Cosmos-Drive-Dreams

External Links: Paper | Arxiv Paper | Paper Website

On This Page: Models | Dataset | Toolkits | SDG Pipeline

This is the official code repository of Cosmos-Drive-Dreams - a Synthetic Data Generation (SDG) pipeline built on Cosmos World Foundation Models for generating diverse and challenging scenarios for Autonomous Vehicle use-cases.

We open-source our model weights, pipeline toolkits, and a dataset (including cosmos-generated videos, paired HDMap and LiDAR), which consists of 81,802 clips.

Cosmos-Drive-Dream Teaser

News

2025-10-29: World Scenario Rendering feature added to toolkits!
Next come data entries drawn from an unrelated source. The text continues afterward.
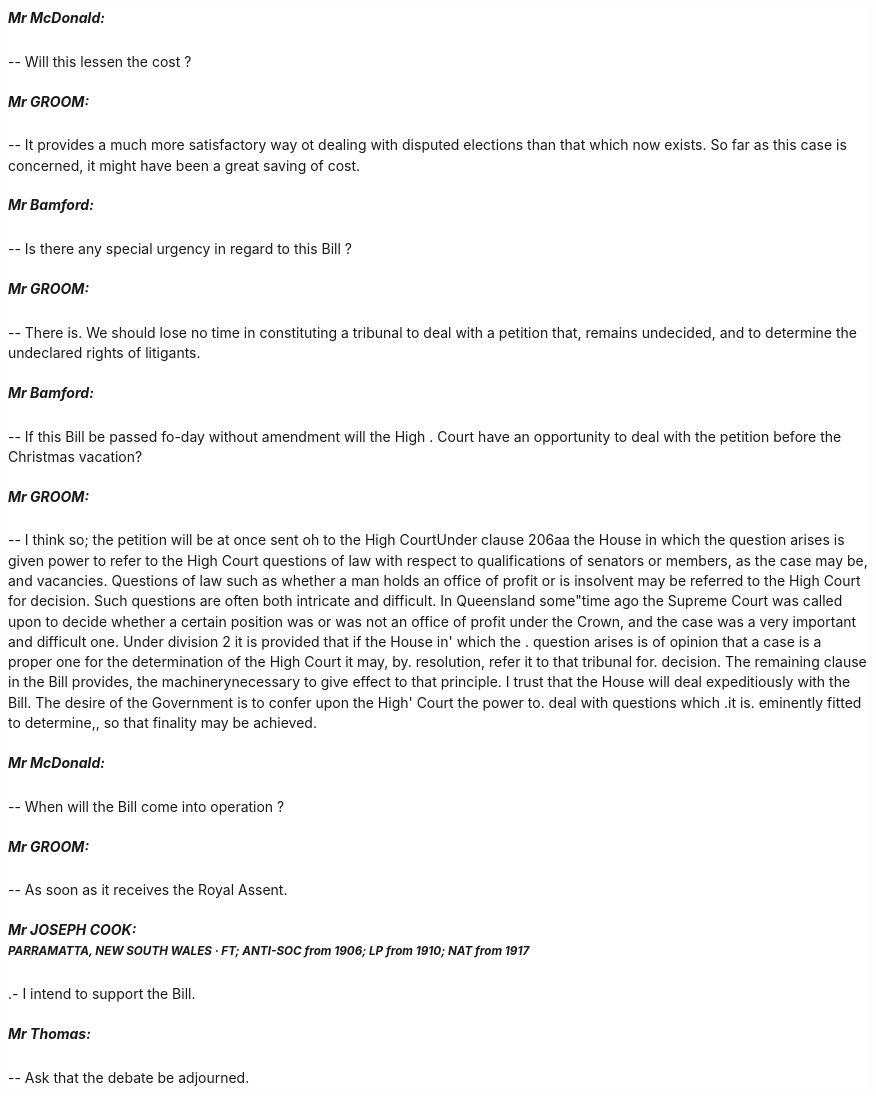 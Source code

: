##### Mr McDonald:

--  Will this lessen the cost ? 

##### Mr GROOM:

-- It provides a much more satisfactory way ot dealing with disputed elections than that which now exists. So far as this case is concerned, it might have been a great saving of cost. 

##### Mr Bamford:

--  Is there any special urgency in regard to this Bill ? 

##### Mr GROOM:

-- There is. We should lose no time in constituting a tribunal to deal with a petition that, remains undecided, and to determine the undeclared rights of litigants. 

##### Mr Bamford:

--  If this Bill be passed fo-day without amendment will the High . Court have an opportunity to deal with the petition before the Christmas vacation? 

##### Mr GROOM:

-- I think so; the petition will be at once sent oh to the High CourtUnder clause  206aa  the House in which the question arises is given power to refer to the High Court questions of law with respect to qualifications of senators or members, as  the case may be, and vacancies. Questions of law such as whether a man holds an office of profit or is insolvent may be referred to the High Court for decision. Such questions are often both  intricate and difficult. In Queensland some"time ago the Supreme Court was called upon to decide whether a certain position was or was not an office of profit under the Crown, and the case was a very important and difficult one. Under division  2  it is provided that if the House in' which  the . question arises is of opinion that a case is a proper one for the determination of the High Court it may, by. resolution, refer it to that tribunal for. decision. The remaining clause in the Bill provides, the machinerynecessary to give effect to that principle. I trust that the House will deal expeditiously with the Bill. The desire of the Government is to confer upon the High' Court the power to. deal with questions which .it is. eminently fitted to determine,, so that finality may be achieved. 

##### Mr McDonald:

--  When will the Bill come into operation ? 

##### Mr GROOM:

-- As soon as it receives the Royal Assent. 

##### Mr JOSEPH COOK:<br><small class="text-muted">PARRAMATTA, NEW SOUTH WALES &middot; FT; ANTI-SOC from 1906; LP from 1910; NAT from 1917</small>

.- I intend to support the Bill. 

##### Mr Thomas:

--  Ask that the debate be adjourned.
This enhanced rendering mode (used in Cosmos-Transfer 2.5) provides high-fidelity 3D geometry-based control signals with rich laneline and bounding box patterns compared to traditional HDMap rendering. See the toolkit for details.
2025-10-22: Data preprocessing, post-training and inference scripts of lidar tokenizer and diffuison models are released ! See Huggingface for our model cards.
2025-06-10: Model, Toolkits, and Dataset (including cosmos-generated video, HDMap, and LiDAR) are released! Stay tuned for the paired GT RGB videos.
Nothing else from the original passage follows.